Tuesday, January 16, 2018

Galiea LLC v. AGCS Marine Ins. Co. (9th Cir. - Jan. 16, 2018)

I've never been a scholar of Plato.  I've read the guy, sure.  But not a ton.  Nonetheless, I recognize the guy's a stud.  Name all the people you know from 2000 years ago.  Yeah.  Thought so.  When you're in a group of a dozen or so people, that's a pretty significant accomplishment.

So when the guy speaks, I listen.

Judge Berzon begins her opinion today with a quote from the guy.  And it's surely an appropriate quote for the context -- an insurance policy that covered a yacht that wrecked in Panama.  She says:

"“The sea, although an agreeable, is a dangerous companion,” wrote Plato more than two millennia ago."

Cool.  Never read that one before.  Awesome.

But I have a question.  One that may admittedly demonstrate my ignorance.  Lest that should ever stop me.

Doesn't that middle clause have to have a noun in it?

It's not that Judge Berzon gets the quote wrong.  Everything I've seen recites the passage the same way.

But "agreeable" is an adjective, right?

So I could see the sentence reading:  "The sea, although agreeable, is a dangerous companion."  Or, "The sea, though an agreeable one, is a dangerous companion."  Or even "The sea is an agreeable, although dangerous, companion."  Those all make sense to me.

But "The sea, although an agreeable, is a dangerous companion" just strikes me as sounding strange. I'm trying but failing to come up with an analogy; a different sentence that describes an X as being "an [adjective]" in a subordinate clause followed by an adjective/noun combination.  I'm sure that one probably exists; I just can't come up with one.  And it sounds weird.

None of this, of course, is Plato's fault.  He wrote in Greek.  I'm sure it makes total sense in the original.

The translation just strikes me as a bit off.  Or at least unusual.  Maybe that's the point?

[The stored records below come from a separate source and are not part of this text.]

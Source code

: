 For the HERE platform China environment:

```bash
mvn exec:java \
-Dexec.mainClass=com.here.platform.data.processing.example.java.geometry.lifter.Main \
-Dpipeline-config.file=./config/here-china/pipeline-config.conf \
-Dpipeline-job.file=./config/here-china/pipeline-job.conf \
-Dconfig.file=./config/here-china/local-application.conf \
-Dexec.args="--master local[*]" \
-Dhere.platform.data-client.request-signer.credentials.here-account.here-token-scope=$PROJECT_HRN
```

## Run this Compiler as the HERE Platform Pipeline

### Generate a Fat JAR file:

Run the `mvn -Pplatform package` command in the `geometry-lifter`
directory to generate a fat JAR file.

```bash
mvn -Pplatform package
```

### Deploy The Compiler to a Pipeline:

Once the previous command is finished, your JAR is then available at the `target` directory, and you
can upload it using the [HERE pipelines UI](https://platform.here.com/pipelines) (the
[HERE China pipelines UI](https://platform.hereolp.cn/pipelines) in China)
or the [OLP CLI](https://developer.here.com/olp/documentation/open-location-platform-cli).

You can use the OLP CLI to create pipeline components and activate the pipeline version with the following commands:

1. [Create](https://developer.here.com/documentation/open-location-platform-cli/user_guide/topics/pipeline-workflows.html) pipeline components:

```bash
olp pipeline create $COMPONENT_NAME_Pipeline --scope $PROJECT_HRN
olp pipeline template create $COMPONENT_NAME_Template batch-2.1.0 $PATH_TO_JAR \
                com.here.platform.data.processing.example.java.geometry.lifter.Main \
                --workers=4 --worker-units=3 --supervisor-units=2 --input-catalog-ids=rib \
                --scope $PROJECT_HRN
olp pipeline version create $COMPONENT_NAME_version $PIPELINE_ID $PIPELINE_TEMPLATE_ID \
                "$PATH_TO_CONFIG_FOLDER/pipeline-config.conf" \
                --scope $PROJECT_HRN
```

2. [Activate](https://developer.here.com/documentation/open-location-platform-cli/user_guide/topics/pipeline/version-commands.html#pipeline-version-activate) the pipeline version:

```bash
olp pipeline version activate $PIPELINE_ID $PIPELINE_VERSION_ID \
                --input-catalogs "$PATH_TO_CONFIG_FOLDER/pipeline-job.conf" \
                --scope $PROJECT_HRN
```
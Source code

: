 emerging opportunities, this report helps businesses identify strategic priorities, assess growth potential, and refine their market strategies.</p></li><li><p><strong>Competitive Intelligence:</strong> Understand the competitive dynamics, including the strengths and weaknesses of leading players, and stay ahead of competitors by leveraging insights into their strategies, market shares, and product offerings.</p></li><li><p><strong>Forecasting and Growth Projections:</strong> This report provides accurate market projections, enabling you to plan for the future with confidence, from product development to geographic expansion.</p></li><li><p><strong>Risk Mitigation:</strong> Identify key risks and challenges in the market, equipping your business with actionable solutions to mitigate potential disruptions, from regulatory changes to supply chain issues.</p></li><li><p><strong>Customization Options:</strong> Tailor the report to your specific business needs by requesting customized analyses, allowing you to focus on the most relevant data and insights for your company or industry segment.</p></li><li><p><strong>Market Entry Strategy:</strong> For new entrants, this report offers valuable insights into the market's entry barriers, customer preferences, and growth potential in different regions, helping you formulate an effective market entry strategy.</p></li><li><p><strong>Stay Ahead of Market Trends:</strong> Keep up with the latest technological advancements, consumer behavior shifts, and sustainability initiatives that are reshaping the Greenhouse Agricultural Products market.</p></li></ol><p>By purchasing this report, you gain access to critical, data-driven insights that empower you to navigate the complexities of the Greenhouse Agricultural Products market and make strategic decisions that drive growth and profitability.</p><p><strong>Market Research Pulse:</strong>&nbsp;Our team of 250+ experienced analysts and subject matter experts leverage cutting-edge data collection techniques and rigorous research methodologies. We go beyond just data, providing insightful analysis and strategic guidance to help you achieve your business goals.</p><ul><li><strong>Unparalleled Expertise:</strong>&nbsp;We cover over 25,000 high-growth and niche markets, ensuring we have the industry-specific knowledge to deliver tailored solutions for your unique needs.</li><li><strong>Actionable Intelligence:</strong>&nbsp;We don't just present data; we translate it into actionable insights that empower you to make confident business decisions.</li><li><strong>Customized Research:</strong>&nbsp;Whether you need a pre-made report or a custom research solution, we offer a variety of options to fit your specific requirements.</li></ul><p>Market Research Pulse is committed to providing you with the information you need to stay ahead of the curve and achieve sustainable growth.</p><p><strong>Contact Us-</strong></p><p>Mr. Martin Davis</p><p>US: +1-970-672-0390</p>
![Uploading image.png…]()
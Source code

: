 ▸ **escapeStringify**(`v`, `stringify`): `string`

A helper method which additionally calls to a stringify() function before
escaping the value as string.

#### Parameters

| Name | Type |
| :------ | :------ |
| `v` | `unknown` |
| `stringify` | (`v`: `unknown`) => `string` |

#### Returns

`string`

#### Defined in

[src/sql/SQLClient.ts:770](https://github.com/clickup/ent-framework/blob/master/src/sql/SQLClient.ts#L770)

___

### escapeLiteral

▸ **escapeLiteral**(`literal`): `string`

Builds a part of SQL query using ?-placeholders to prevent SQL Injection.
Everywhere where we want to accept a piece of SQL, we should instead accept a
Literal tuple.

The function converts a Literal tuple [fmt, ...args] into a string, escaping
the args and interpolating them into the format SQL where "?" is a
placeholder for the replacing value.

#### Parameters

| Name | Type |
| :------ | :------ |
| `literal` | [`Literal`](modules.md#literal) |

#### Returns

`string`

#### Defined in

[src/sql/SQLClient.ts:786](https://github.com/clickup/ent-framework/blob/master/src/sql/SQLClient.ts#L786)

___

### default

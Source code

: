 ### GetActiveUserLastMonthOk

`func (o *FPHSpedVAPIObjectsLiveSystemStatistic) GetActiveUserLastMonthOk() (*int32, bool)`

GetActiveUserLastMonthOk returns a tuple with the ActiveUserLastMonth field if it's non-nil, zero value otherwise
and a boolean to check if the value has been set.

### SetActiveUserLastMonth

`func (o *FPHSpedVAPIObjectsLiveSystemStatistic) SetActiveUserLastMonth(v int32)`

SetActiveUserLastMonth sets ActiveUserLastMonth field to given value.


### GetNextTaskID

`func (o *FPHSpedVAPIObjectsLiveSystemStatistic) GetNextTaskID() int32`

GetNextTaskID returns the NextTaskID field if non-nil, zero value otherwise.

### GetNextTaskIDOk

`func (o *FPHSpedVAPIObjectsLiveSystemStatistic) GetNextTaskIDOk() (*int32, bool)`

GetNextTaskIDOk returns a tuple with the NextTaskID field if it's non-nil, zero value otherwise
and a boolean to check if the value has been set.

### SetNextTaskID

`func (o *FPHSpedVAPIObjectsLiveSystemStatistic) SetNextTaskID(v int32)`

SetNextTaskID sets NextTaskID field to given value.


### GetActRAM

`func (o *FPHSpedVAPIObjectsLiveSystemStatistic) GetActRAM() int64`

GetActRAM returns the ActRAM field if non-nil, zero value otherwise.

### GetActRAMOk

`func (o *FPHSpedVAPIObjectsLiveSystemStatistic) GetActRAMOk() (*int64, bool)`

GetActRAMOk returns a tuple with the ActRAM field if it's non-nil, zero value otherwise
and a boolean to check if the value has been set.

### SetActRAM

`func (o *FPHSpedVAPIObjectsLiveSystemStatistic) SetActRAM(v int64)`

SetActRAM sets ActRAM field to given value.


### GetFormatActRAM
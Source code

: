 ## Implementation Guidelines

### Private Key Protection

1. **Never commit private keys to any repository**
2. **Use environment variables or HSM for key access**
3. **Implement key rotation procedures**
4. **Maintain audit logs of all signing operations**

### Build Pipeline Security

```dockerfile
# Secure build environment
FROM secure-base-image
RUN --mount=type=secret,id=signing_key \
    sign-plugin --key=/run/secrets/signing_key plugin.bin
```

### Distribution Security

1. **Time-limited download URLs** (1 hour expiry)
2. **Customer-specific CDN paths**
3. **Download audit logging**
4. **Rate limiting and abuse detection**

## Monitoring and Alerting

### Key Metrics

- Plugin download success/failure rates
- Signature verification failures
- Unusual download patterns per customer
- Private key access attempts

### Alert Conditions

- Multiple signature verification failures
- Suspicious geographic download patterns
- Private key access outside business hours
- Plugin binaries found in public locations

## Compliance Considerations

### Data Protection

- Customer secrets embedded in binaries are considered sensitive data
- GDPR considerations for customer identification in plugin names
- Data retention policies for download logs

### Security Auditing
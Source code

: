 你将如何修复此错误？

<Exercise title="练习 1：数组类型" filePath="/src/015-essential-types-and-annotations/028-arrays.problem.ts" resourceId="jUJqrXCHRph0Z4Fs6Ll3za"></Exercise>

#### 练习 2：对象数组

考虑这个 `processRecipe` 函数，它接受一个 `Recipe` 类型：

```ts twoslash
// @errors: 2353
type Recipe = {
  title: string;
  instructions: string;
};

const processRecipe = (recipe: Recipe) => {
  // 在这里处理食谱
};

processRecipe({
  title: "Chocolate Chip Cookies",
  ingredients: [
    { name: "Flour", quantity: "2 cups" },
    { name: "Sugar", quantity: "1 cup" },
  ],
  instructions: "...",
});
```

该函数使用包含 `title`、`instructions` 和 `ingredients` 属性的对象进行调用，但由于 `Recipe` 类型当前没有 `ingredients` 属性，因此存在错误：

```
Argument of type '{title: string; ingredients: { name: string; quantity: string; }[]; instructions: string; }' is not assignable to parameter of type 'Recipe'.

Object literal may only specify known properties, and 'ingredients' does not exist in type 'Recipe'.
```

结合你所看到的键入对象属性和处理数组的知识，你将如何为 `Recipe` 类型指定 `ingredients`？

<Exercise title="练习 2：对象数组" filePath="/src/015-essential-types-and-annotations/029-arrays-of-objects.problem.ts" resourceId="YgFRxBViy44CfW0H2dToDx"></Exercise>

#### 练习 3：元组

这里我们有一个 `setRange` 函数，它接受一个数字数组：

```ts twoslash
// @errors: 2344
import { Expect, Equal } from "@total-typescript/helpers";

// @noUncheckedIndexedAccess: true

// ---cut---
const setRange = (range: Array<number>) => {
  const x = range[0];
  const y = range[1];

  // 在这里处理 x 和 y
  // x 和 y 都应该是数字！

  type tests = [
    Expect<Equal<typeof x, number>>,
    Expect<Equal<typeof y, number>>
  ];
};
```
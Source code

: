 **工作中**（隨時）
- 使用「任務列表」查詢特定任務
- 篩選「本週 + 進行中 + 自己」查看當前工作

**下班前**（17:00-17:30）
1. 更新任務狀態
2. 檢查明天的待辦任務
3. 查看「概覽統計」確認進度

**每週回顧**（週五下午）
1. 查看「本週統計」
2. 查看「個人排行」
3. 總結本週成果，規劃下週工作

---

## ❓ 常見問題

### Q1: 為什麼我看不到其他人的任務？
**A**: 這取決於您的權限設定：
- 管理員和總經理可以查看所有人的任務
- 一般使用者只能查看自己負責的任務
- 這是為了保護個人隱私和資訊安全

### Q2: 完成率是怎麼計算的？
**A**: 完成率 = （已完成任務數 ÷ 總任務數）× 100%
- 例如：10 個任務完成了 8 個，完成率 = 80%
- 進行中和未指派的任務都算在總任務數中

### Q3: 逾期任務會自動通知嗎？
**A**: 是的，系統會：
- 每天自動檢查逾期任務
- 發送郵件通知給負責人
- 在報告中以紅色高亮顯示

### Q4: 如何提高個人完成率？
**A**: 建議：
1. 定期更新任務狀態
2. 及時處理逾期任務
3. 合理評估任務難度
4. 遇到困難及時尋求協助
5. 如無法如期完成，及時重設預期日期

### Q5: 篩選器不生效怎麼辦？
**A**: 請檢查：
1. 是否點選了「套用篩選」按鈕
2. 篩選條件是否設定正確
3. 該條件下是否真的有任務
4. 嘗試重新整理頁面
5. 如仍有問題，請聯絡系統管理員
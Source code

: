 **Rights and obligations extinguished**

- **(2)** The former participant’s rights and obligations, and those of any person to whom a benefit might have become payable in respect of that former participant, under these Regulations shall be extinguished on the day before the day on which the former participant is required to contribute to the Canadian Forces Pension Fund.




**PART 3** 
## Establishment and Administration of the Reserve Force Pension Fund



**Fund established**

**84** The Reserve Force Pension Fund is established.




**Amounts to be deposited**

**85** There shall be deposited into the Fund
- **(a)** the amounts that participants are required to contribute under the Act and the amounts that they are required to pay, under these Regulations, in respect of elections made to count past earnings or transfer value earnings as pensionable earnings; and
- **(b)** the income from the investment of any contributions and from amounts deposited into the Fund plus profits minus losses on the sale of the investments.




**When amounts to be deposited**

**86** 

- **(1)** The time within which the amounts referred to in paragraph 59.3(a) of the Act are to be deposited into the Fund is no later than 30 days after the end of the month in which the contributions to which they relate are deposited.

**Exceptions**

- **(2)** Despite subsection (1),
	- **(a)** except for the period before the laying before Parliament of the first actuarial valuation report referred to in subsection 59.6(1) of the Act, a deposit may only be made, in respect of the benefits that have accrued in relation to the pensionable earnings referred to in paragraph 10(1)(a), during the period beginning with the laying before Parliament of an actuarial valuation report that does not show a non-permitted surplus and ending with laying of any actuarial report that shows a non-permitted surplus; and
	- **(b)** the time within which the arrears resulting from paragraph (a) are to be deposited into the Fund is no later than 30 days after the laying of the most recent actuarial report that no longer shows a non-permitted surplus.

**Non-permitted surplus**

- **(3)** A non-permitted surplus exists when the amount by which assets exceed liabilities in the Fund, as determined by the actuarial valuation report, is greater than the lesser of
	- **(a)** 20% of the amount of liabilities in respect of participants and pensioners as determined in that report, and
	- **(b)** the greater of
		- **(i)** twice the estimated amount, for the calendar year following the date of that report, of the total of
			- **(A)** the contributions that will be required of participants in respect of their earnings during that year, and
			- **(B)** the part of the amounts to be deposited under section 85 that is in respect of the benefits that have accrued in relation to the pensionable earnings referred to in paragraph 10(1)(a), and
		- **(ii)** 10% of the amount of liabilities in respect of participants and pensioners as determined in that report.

Anyway, you can read the whole opinion if you'd like.  Though I'll warn you at the outset that spending some time pondering Plato may be slightly more enthralling than deciding whether arbitration provisions in maritime insurance policies are enforceable despite law in the forum state that precludes its application pursuant to the McCarran-Ferguson Act, 15 U.S.C. § 1012 (which shields state insurance laws from federal preemption) and the Federal Arbitration Act (“FAA”), 9 U.S.C. § 1–16 (which provides for enforcement of arbitration provisions in maritime contracts).

But, hey, that's the dispositive issue here.  So that's what the court decides.